— Assignment —
Below is a block of records; repeat each one exactly.

[Supplied entries Boundary: Start]

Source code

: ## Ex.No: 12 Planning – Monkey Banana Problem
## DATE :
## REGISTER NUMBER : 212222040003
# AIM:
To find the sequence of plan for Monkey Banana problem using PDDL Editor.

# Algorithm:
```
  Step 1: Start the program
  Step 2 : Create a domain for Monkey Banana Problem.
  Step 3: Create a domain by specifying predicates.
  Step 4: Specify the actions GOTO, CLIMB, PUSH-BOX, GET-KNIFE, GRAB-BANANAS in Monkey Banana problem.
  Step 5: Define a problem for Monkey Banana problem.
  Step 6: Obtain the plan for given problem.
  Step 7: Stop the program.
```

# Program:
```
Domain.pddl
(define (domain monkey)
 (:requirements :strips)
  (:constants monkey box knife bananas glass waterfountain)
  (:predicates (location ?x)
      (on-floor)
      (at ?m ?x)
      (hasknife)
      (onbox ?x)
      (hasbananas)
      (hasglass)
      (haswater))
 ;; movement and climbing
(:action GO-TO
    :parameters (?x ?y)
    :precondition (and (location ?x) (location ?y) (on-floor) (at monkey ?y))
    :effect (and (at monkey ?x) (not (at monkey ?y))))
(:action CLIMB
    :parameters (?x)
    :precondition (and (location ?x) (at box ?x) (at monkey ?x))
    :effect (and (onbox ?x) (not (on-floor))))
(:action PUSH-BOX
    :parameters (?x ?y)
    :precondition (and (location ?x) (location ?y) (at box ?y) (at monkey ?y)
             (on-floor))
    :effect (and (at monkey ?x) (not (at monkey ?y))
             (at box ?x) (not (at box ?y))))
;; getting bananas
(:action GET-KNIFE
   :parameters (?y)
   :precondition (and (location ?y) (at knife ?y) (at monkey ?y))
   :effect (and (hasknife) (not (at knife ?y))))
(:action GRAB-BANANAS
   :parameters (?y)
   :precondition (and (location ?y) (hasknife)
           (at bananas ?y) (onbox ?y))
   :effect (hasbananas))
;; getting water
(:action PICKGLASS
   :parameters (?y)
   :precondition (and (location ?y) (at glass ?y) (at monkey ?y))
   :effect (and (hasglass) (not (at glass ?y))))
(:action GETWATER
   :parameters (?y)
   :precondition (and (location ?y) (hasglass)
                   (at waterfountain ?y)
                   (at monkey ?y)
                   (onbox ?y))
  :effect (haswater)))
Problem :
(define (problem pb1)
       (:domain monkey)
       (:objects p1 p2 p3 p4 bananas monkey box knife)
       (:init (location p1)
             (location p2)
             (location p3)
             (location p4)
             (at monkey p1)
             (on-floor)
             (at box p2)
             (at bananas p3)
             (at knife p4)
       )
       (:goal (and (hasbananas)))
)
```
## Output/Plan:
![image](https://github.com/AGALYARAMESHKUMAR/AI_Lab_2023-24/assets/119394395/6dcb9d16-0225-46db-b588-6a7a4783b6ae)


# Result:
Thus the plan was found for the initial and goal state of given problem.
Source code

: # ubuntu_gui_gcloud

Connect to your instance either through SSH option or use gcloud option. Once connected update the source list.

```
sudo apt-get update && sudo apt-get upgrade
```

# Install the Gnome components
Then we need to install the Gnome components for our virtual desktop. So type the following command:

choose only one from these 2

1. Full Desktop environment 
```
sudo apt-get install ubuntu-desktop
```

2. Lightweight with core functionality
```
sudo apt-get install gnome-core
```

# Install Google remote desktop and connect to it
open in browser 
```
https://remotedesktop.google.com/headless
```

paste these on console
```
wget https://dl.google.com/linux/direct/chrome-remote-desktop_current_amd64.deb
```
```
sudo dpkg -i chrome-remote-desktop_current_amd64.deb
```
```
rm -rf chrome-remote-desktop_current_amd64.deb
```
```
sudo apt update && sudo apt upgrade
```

[Supplied entries Boundary: End]

— Task output —
Source code

: ## Ex.No: 12 Planning – Monkey Banana Problem
## DATE :
## REGISTER NUMBER : 212222040003
# AIM:
To find the sequence of plan for Monkey Banana problem using PDDL Editor.

# Algorithm:
```
  Step 1: Start the program
  Step 2 : Create a domain for Monkey Banana Problem.
  Step 3: Create a domain by specifying predicates.
  Step 4: Specify the actions GOTO, CLIMB, PUSH-BOX, GET-KNIFE, GRAB-BANANAS in Monkey Banana problem.
  Step 5: Define a problem for Monkey Banana problem.
  Step 6: Obtain the plan for given problem.
  Step 7: Stop the program.
```

# Program:
```
Domain.pddl
(define (domain monkey)
 (:requirements :strips)
  (:constants monkey box knife bananas glass waterfountain)
  (:predicates (location ?x)
      (on-floor)
      (at ?m ?x)
      (hasknife)
      (onbox ?x)
      (hasbananas)
      (hasglass)
      (haswater))
 ;; movement and climbing
(:action GO-TO
    :parameters (?x ?y)
    :precondition (and (location ?x) (location ?y) (on-floor) (at monkey ?y))
    :effect (and (at monkey ?x) (not (at monkey ?y))))
(:action CLIMB
    :parameters (?x)
    :precondition (and (location ?x) (at box ?x) (at monkey ?x))
    :effect (and (onbox ?x) (not (on-floor))))
(:action PUSH-BOX
    :parameters (?x ?y)
    :precondition (and (location ?x) (location ?y) (at box ?y) (at monkey ?y)
             (on-floor))
    :effect (and (at monkey ?x) (not (at monkey ?y))
             (at box ?x) (not (at box ?y))))
;; getting bananas
(:action GET-KNIFE
   :parameters (?y)
   :precondition (and (location ?y) (at knife ?y) (at monkey ?y))
   :effect (and (hasknife) (not (at knife ?y))))
(:action GRAB-BANANAS
   :parameters (?y)
   :precondition (and (location ?y) (hasknife)
           (at bananas ?y) (onbox ?y))
   :effect (hasbananas))
;; getting water
(:action PICKGLASS
   :parameters (?y)
   :precondition (and (location ?y) (at glass ?y) (at monkey ?y))
   :effect (and (hasglass) (not (at glass ?y))))
(:action GETWATER
   :parameters (?y)
   :precondition (and (location ?y) (hasglass)
                   (at waterfountain ?y)
                   (at monkey ?y)
                   (onbox ?y))
  :effect (haswater)))
Problem :
(define (problem pb1)
       (:domain monkey)
       (:objects p1 p2 p3 p4 bananas monkey box knife)
       (:init (location p1)
             (location p2)
             (location p3)
             (location p4)
             (at monkey p1)
             (on-floor)
             (at box p2)
             (at bananas p3)
             (at knife p4)
       )
       (:goal (and (hasbananas)))
)
```
## Output/Plan:
![image](https://github.com/AGALYARAMESHKUMAR/AI_Lab_2023-24/assets/119394395/6dcb9d16-0225-46db-b588-6a7a4783b6ae)


# Result:
Thus the plan was found for the initial and goal state of given problem.
Source code

: # ubuntu_gui_gcloud

Connect to your instance either through SSH option or use gcloud option. Once connected update the source list.

```
sudo apt-get update && sudo apt-get upgrade
```

# Install the Gnome components
Then we need to install the Gnome components for our virtual desktop. So type the following command:

choose only one from these 2

1. Full Desktop environment 
```
sudo apt-get install ubuntu-desktop
```

2. Lightweight with core functionality
```
sudo apt-get install gnome-core
```

# Install Google remote desktop and connect to it
open in browser 
```
https://remotedesktop.google.com/headless
```

paste these on console
```
wget https://dl.google.com/linux/direct/chrome-remote-desktop_current_amd64.deb
```
```
sudo dpkg -i chrome-remote-desktop_current_amd64.deb
```
```
rm -rf chrome-remote-desktop_current_amd64.deb
```
```
sudo apt update && sudo apt upgrade
```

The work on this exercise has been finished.